=== Begin Enclosure ===

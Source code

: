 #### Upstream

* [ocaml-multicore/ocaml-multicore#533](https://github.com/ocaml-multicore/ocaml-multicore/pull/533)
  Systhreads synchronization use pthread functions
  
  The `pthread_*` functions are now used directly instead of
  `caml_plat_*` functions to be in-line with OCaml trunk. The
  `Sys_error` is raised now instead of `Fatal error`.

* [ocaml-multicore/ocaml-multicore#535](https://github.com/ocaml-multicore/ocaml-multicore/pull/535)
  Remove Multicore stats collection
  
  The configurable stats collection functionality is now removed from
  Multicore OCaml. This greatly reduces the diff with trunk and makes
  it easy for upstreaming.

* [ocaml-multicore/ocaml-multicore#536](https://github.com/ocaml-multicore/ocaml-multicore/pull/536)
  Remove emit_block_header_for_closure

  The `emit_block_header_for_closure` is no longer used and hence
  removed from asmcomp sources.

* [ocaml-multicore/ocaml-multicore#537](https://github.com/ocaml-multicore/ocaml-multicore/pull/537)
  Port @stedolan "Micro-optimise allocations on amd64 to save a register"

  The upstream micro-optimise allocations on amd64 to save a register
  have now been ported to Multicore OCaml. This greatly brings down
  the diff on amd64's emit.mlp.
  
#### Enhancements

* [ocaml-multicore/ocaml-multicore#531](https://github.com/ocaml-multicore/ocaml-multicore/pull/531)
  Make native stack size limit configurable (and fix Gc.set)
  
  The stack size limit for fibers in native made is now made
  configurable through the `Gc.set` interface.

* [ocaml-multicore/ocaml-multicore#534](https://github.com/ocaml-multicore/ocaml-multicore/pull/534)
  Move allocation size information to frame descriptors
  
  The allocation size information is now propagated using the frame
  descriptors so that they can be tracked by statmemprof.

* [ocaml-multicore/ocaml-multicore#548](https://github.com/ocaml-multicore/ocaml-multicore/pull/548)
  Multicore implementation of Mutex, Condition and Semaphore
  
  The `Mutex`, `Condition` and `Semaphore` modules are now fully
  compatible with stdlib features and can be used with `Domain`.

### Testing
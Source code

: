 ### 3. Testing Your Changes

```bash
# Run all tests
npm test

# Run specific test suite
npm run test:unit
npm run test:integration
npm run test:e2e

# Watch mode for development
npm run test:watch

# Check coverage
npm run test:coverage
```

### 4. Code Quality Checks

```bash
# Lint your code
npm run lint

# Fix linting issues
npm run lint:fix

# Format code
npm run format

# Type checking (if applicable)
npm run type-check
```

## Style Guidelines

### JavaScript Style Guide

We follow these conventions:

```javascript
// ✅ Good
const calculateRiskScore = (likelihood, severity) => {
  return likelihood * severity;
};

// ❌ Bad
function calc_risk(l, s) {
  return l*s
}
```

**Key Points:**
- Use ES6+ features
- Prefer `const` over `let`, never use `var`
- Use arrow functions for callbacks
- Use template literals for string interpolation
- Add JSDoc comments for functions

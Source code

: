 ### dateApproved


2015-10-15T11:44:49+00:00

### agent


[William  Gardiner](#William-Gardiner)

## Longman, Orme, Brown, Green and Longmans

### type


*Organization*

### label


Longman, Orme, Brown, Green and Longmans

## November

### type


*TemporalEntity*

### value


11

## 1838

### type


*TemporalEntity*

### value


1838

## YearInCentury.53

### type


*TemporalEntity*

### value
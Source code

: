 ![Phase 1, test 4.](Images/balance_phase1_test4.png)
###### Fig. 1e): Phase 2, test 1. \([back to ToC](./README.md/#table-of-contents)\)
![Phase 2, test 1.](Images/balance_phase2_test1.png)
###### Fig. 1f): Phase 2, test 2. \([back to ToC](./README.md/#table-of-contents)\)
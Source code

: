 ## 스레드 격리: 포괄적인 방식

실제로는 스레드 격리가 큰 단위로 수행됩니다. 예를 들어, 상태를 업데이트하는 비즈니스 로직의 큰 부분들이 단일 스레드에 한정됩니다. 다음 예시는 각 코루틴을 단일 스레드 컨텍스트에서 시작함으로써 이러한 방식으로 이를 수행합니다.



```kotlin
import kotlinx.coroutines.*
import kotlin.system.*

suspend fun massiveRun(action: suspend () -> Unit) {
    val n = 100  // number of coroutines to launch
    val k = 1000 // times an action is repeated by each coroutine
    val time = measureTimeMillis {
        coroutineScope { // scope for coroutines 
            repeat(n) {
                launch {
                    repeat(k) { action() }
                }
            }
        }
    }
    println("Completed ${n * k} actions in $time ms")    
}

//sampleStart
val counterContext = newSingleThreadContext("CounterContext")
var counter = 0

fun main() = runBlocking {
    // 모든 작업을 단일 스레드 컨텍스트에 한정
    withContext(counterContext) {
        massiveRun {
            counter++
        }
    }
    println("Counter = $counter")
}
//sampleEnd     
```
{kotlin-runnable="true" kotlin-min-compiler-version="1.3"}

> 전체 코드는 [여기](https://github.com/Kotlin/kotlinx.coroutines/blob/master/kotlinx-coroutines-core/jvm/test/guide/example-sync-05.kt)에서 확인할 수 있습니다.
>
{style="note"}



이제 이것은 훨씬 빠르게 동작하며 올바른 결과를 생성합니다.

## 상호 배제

=== End Enclosure ===

### WORK INSTRUCTIONS:
Filter the records above for lines with "Longmans".

### EXERCISE RESULT:
## Longman, Orme, Brown, Green and Longmans
Longman, Orme, Brown, Green and Longmans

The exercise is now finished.